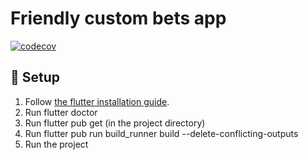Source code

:# Friendly custom bets app

[![codecov](https://codecov.io/gh/thoKling/FriendlyCustomBetsApp/branch/main/graph/badge.svg)](https://codecov.io/gh/thoKling/FriendlyCustomBetsApp)

## :rocket: Setup
1. Follow [the flutter installation guide](https://docs.flutter.dev/get-started/install).
2. Run flutter doctor
3. Run flutter pub get (in the project directory)
4. Run flutter pub run build_runner build --delete-conflicting-outputs
5. Run the project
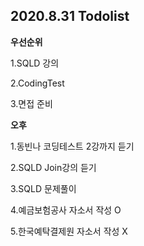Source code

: ## 2020.8.31 Todolist



**우선순위**

1.SQLD 강의

2.CodingTest

3.면접 준비





**오후**

1.동빈나 코딩테스트 2강까지 듣기

2.SQLD Join강의 듣기

3.SQLD 문제풀이

4.예금보험공사 자소서 작성 O

5.한국예탁결제원 자소서 작성 X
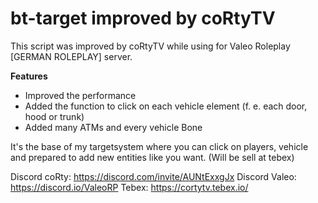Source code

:# bt-target improved by coRtyTV

This script was improved by coRtyTV while using for Valeo Roleplay [GERMAN ROLEPLAY] server.

**Features**
- Improved the performance
- Added the function to click on each vehicle element (f. e. each door, hood or trunk)
- Added many ATMs and every vehicle Bone

It's the base of my targetsystem where you can click on players, vehicle and prepared to add new entities like you want. (Will be sell at tebex)

Discord coRty: https://discord.com/invite/AUNtExxgJx
Discord Valeo: https://discord.io/ValeoRP
Tebex: https://cortytv.tebex.io/

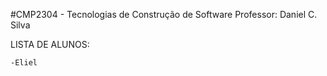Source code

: #CMP2304 - Tecnologias de Construção de Software
Professor: Daniel C. Silva

LISTA DE ALUNOS:

    -Eliel 
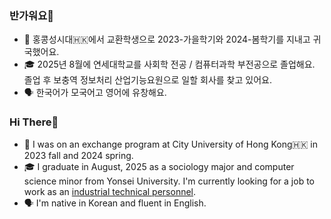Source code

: ### 반가워요👋
- 📌 홍콩성시대🇭🇰에서 교환학생으로 2023-가을학기와 2024-봄학기를 지내고 귀국했어요.
- 🎓 2025년 8월에 연세대학교를 사회학 전공 / 컴퓨터과학 부전공으로 졸업해요. 졸업 후 보충역 정보처리 산업기능요원으로 일할 회사를 찾고 있어요.
- 🗣️ 한국어가 모국어고 영어에 유창해요.

### Hi There👋
- 📌 I was on an exchange program at City University of Hong Kong🇭🇰 in 2023 fall and 2024 spring.
- 🎓 I graduate in August, 2025 as a sociology major and computer science minor from Yonsei University. I'm currently looking for a job to work as an [industrial technical personnel](https://elaw.klri.re.kr/eng_service/lawView.do?lang=ENG&hseq=25744).
- 🗣️ I'm native in Korean and fluent in English.
<!--
**TrulyBright/TrulyBright** is a ✨ _special_ ✨ repository because its `README.md` (this file) appears on your GitHub profile.

Here are some ideas to get you started:

- 🔭 I’m currently working on ...
- 🌱 I’m currently learning ...
- 👯 I’m looking to collaborate on ...
- 🤔 I’m looking for help with ...
- 💬 Ask me about ...
- 📫 How to reach me: ...
- 😄 Pronouns: ...
- ⚡ Fun fact: ...
-->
--------------------------------------------------
**TASK ITEM**
The lines beginning with the one that holds "Here are some" and ending with the last line of the data above are to be reproduced exactly, and nothing else.

**YOUR RESPONSE**
Here are some ideas to get you started:

- 🔭 I’m currently working on ...
- 🌱 I’m currently learning ...
- 👯 I’m looking to collaborate on ...
- 🤔 I’m looking for help with ...
- 💬 Ask me about ...
- 📫 How to reach me: ...
- 😄 Pronouns: ...
- ⚡ Fun fact: ...
-->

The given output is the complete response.